EMTALA more difficult with suspected Ebola
If a patient shows up at your emergency department (ED) with risk factors for Ebola, are you ready to fulfill your obligations under the Emergency Medical Treatment and Labor Act (EMTALA)? Complying might not be a simple task.
Many states are designating certain hospitals as the sites where Ebola patients will be treated, which acknowledges that not every hospital is capable of providing adequate care under extreme isolation measures. Some hospitals also have announced that they are not capable of providing the spectrum of care Ebola patients might need and will transfer them to more capable facilities.
Those are legitimate strategies, but those patients still might present at your ED, notes George B. Breen, JD, an attorney with the law firm of Epstein Becker Green in New York City. He is in the Health Care and Life Sciences and Litigation practices and chair of the firm’s National Health Care and Life Sciences Practice Steering Committee.
If a potential Ebola patient arrives at the ED, the hospital cannot just turn that person away or direct him or her to another facility, he explains. "If yours is not the appropriate facility because you don’t have the capacity or the capability to take care of this patient, what practice or policy do you have in place to make sure this person is transported to an appropriate facility?" Breen asks. "First, you have the obligation to stabilize this patient to the best of your ability, as with any other patient in your ED. You may not have to prepare your entire hospital for Ebola care, but your emergency department should have a plan for fulfilling EMTALA."
Once the patient is stabilized, then it is a matter of exactly how you are going to transfer this person. Protocols for the transfer must include infection control procedures to protect others, Breen says.

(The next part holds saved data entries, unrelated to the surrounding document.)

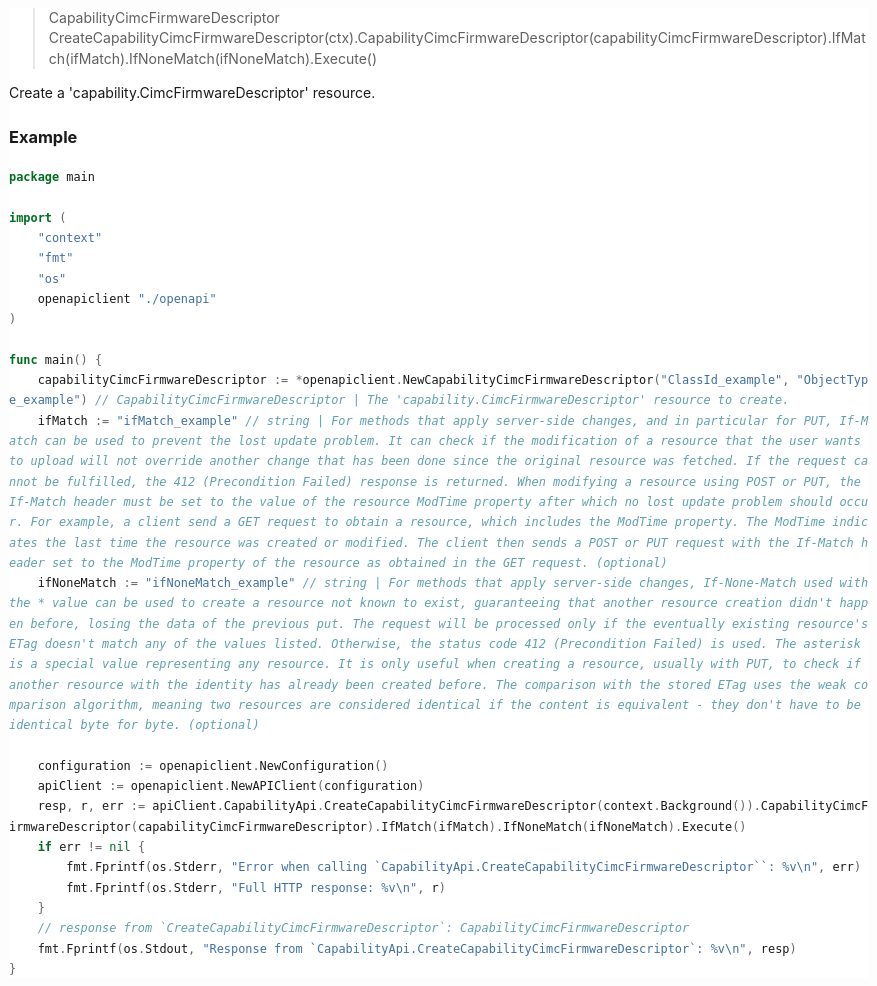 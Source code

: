 > CapabilityCimcFirmwareDescriptor CreateCapabilityCimcFirmwareDescriptor(ctx).CapabilityCimcFirmwareDescriptor(capabilityCimcFirmwareDescriptor).IfMatch(ifMatch).IfNoneMatch(ifNoneMatch).Execute()

Create a 'capability.CimcFirmwareDescriptor' resource.

### Example

```go
package main

import (
    "context"
    "fmt"
    "os"
    openapiclient "./openapi"
)

func main() {
    capabilityCimcFirmwareDescriptor := *openapiclient.NewCapabilityCimcFirmwareDescriptor("ClassId_example", "ObjectType_example") // CapabilityCimcFirmwareDescriptor | The 'capability.CimcFirmwareDescriptor' resource to create.
    ifMatch := "ifMatch_example" // string | For methods that apply server-side changes, and in particular for PUT, If-Match can be used to prevent the lost update problem. It can check if the modification of a resource that the user wants to upload will not override another change that has been done since the original resource was fetched. If the request cannot be fulfilled, the 412 (Precondition Failed) response is returned. When modifying a resource using POST or PUT, the If-Match header must be set to the value of the resource ModTime property after which no lost update problem should occur. For example, a client send a GET request to obtain a resource, which includes the ModTime property. The ModTime indicates the last time the resource was created or modified. The client then sends a POST or PUT request with the If-Match header set to the ModTime property of the resource as obtained in the GET request. (optional)
    ifNoneMatch := "ifNoneMatch_example" // string | For methods that apply server-side changes, If-None-Match used with the * value can be used to create a resource not known to exist, guaranteeing that another resource creation didn't happen before, losing the data of the previous put. The request will be processed only if the eventually existing resource's ETag doesn't match any of the values listed. Otherwise, the status code 412 (Precondition Failed) is used. The asterisk is a special value representing any resource. It is only useful when creating a resource, usually with PUT, to check if another resource with the identity has already been created before. The comparison with the stored ETag uses the weak comparison algorithm, meaning two resources are considered identical if the content is equivalent - they don't have to be identical byte for byte. (optional)

    configuration := openapiclient.NewConfiguration()
    apiClient := openapiclient.NewAPIClient(configuration)
    resp, r, err := apiClient.CapabilityApi.CreateCapabilityCimcFirmwareDescriptor(context.Background()).CapabilityCimcFirmwareDescriptor(capabilityCimcFirmwareDescriptor).IfMatch(ifMatch).IfNoneMatch(ifNoneMatch).Execute()
    if err != nil {
        fmt.Fprintf(os.Stderr, "Error when calling `CapabilityApi.CreateCapabilityCimcFirmwareDescriptor``: %v\n", err)
        fmt.Fprintf(os.Stderr, "Full HTTP response: %v\n", r)
    }
    // response from `CreateCapabilityCimcFirmwareDescriptor`: CapabilityCimcFirmwareDescriptor
    fmt.Fprintf(os.Stdout, "Response from `CapabilityApi.CreateCapabilityCimcFirmwareDescriptor`: %v\n", resp)
}
```
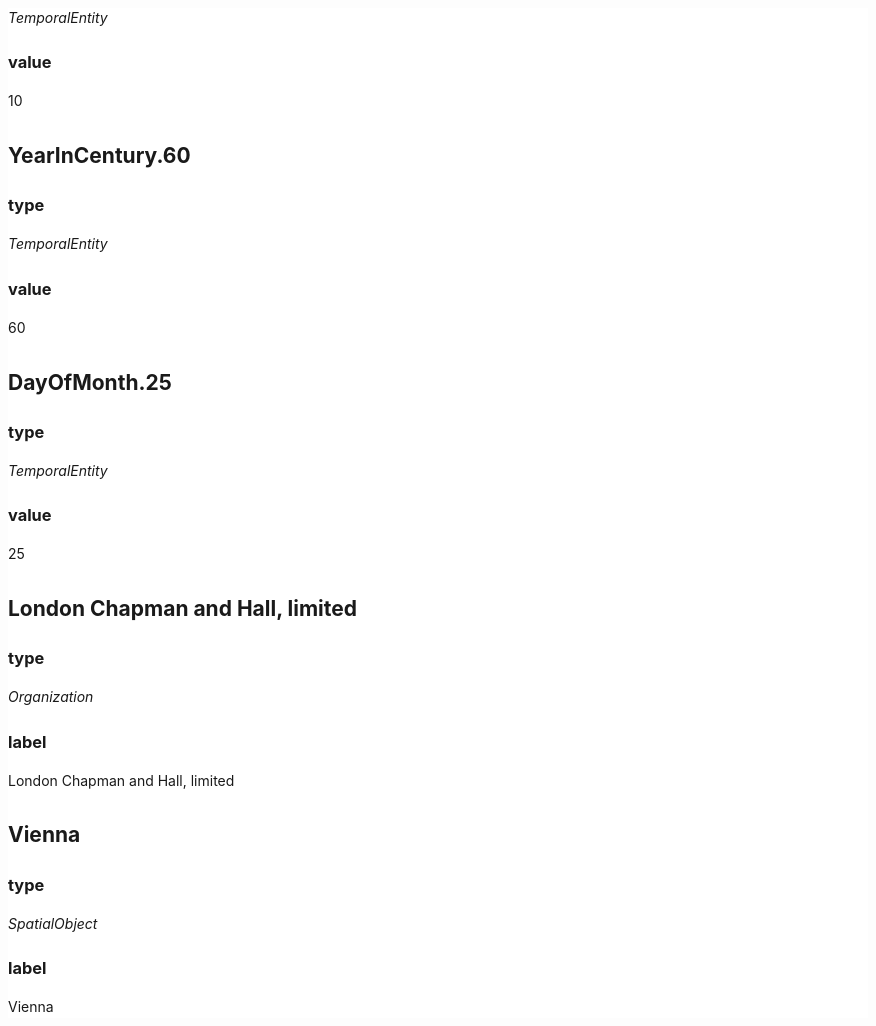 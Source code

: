
*TemporalEntity*

### value


10

## YearInCentury.60

### type


*TemporalEntity*

### value


60

## DayOfMonth.25

### type


*TemporalEntity*

### value


25

## London Chapman and Hall, limited

### type


*Organization*

### label


London Chapman and Hall, limited

## Vienna

### type


*SpatialObject*

### label


Vienna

Planning for such an eventuality can seem like an overreaction or even discrimination against people from Africa, notes Kathleen M. Williams, JD, also with Epstein Becker Green in New York City. The alternative would be worse, she says.
"Everyone is going to be accused of underreacting when that Ebola patient comes forward," Williams says. "Your response will be scrutinized for the slightest error or failure to plan."